Reputation:
I have a few strings, which I want to split on spaces and the characters "
, '
, (
, )
, ;
, |
and &
, except when they are escaped with a \
.
A few examples are as follows:
"hello-world" -> [r"hello-world"]
"hello;world " -> [r"hello", r"world"]
"he(llo)(w|o rld)" -> ["he", "llo", "w, "o", "rld"]
r"hello\;world" -> [r"hello\;world"]
r"hello\-world" -> [r"hello\-world"]
To do this, I wrote the regex:
r'''(?:[^\s"'();|&]+|\\.)+'''
It works for all the other cases, except one:
>>> re.findall(r'''(?:[^\s"'();|&]+|\\.)+''', r'hello\;world')
['hello\\', 'world']
How can I modify the regex to get the expected result?

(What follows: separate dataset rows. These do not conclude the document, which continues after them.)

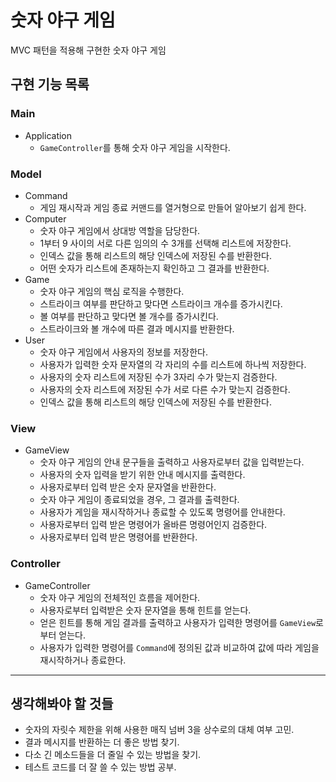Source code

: # 숫자 야구 게임

MVC 패턴을 적용해 구현한 숫자 야구 게임

## 구현 기능 목록

### Main

* Application
    * `GameController`를 통해 숫자 야구 게임을 시작한다.

### Model

* Command
    * 게임 재시작과 게임 종료 커맨드를 열거형으로 만들어 알아보기 쉽게 한다.
* Computer
    * 숫자 야구 게임에서 상대방 역할을 담당한다.
    * 1부터 9 사이의 서로 다른 임의의 수 3개를 선택해 리스트에 저장한다.
    * 인덱스 값을 통해 리스트의 해당 인덱스에 저장된 수를 반환한다.
    * 어떤 숫자가 리스트에 존재하는지 확인하고 그 결과를 반환한다.
* Game
    * 숫자 야구 게임의 핵심 로직을 수행한다.
    * 스트라이크 여부를 판단하고 맞다면 스트라이크 개수를 증가시킨다.
    * 볼 여부를 판단하고 맞다면 볼 개수를 증가시킨다.
    * 스트라이크와 볼 개수에 따른 결과 메시지를 반환한다.
* User
    * 숫자 야구 게임에서 사용자의 정보를 저장한다.
    * 사용자가 입력한 숫자 문자열의 각 자리의 수를 리스트에 하나씩 저장한다.
    * 사용자의 숫자 리스트에 저장된 수가 3자리 수가 맞는지 검증한다.
    * 사용자의 숫자 리스트에 저장된 수가 서로 다른 수가 맞는지 검증한다.
    * 인덱스 값을 통해 리스트의 해당 인덱스에 저장된 수를 반환한다.

### View

* GameView
    * 숫자 야구 게임의 안내 문구들을 출력하고 사용자로부터 값을 입력받는다.
    * 사용자의 숫자 입력을 받기 위한 안내 메시지를 출력한다.
    * 사용자로부터 입력 받은 숫자 문자열을 반환한다.
    * 숫자 야구 게임이 종료되었을 경우, 그 결과를 출력한다.
    * 사용자가 게임을 재시작하거나 종료할 수 있도록 명령어를 안내한다.
    * 사용자로부터 입력 받은 명령어가 올바른 명령어인지 검증한다.
    * 사용자로부터 입력 받은 명령어를 반환한다.

### Controller

* GameController
    * 숫자 야구 게임의 전체적인 흐름을 제어한다.
    * 사용자로부터 입력받은 숫자 문자열을 통해 힌트를 얻는다.
    * 얻은 힌트를 통해 게임 결과를 출력하고 사용자가 입력한 명령어를 `GameView`로부터 얻는다.
    * 사용자가 입력한 명령어를 `Command`에 정의된 값과 비교하여 값에 따라 게임을 재시작하거나 종료한다.

---

## 생각해봐야 할 것들

* 숫자의 자릿수 제한을 위해 사용한 매직 넘버 3을 상수로의 대체 여부 고민.
* 결과 메시지를 반환하는 더 좋은 방법 찾기.
* 다소 긴 메소드들을 더 줄일 수 있는 방법을 찾기.
* 테스트 코드를 더 잘 쓸 수 있는 방법 공부.
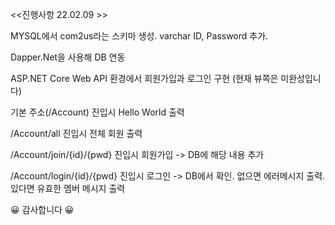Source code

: <<진행사항 22.02.09 >>

MYSQL에서 com2us라는 스키마 생성. varchar ID, Password 추가. 

Dapper.Net을 사용해 DB 연동

ASP.NET Core Web API 환경에서 회원가입과 로그인 구현 (현재 뷰쪽은 미완성입니다)

기본 주소(/Account) 진입시 Hello World 출력

/Account/all 진입시 전체 회원 출력

/Account/join/{id}/{pwd} 진입시 회원가입 -> DB에 해당 내용 추가

/Account/login/{id}/{pwd} 진입시 로그인 -> DB에서 확인. 없으면 에러메시지 출력. 있다면 유효한 멤버 메시지 출력

😀 감사합니다 😀
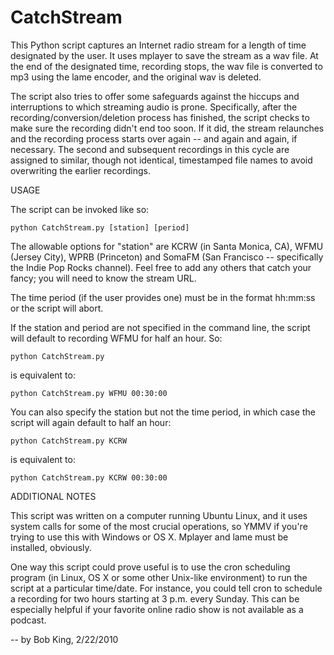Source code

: CatchStream
===========

This Python script captures an Internet radio stream for a length of time 
designated by the user. It uses mplayer to save the stream as a wav file. 
At the end of the designated time, recording stops, the wav file is 
converted to mp3 using the lame encoder, and the original wav is deleted.

The script also tries to offer some safeguards against the hiccups and 
interruptions to which streaming audio is prone. Specifically, after the 
recording/conversion/deletion process has finished, the script checks to 
make sure the recording didn't end too soon. If it did, the stream 
relaunches and the recording process starts over again -- and again and 
again, if necessary. The second and subsequent recordings in this cycle 
are assigned to similar, though not identical, timestamped file names to
avoid overwriting the earlier recordings.


USAGE

The script can be invoked like so:

	python CatchStream.py [station] [period]

The allowable options for "station" are KCRW (in Santa Monica, CA), WFMU 
(Jersey City), WPRB (Princeton) and SomaFM (San Francisco -- specifically 
the Indie Pop Rocks channel). Feel free to add any others that catch your 
fancy; you will need to know the stream URL. 

The time period (if the user provides one) must be in the format hh:mm:ss 
or the script will abort.

If the station and period are not specified in the command line, the script 
will default to recording WFMU for half an hour. So:

	python CatchStream.py

is equivalent to:

	python CatchStream.py WFMU 00:30:00

You can also specify the station but not the time period, in which case the 
script will again default to half an hour:

	python CatchStream.py KCRW
	
is equivalent to:

	python CatchStream.py KCRW 00:30:00
	


ADDITIONAL NOTES

This script was written on a computer running Ubuntu Linux, and it uses system 
calls for some of the most crucial operations, so YMMV if you're trying to use 
this with Windows or OS X. Mplayer and lame must be installed, obviously.

One way this script could prove useful is to use the cron scheduling program 
(in Linux, OS X or some other Unix-like environment) to run the script at a 
particular time/date. For instance, you could tell cron to schedule a recording 
for two hours starting at 3 p.m. every Sunday. This can be especially helpful 
if your favorite online radio show is not available as a podcast. 

-- by Bob King, 2/22/2010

I'd prefer not to use re.split()
; the regex above is part of a much larger regex used for tokenizing a programming language using .findall()
.
Upvotes: 1
Views: 87
Reputation: 626929
Your [^\s"'();|&]+
pattern part grabs the \
and then \\.
can't correctly match the escaped char.
You may use
(?:\\.|[^\s"'();|&\\])+
See the regex demo
Here, the pattern matches 1 or more repetitions of any escaped char (if you use re.DOTALL
or re.S
, even including line break chars), or any char other than whitespace, "
, '
, (
, )
, ;
, |
, &
or \
.
import re
strs = ['hello-world', r'hello;world ', r'he(llo)(w|o rld)', r'hello\;world',r'hello\-world ']
for s in strs:
res = re.findall(r'''(?:\\.|[^\s"'();|&\\])+''', s)
for val in res:
print(val)
print("-------------")
Output:
hello-world
-------------
hello
world
-------------
he
llo
w
o
rld
-------------
hello\;world
-------------
hello\-world
-------------
Upvotes: 1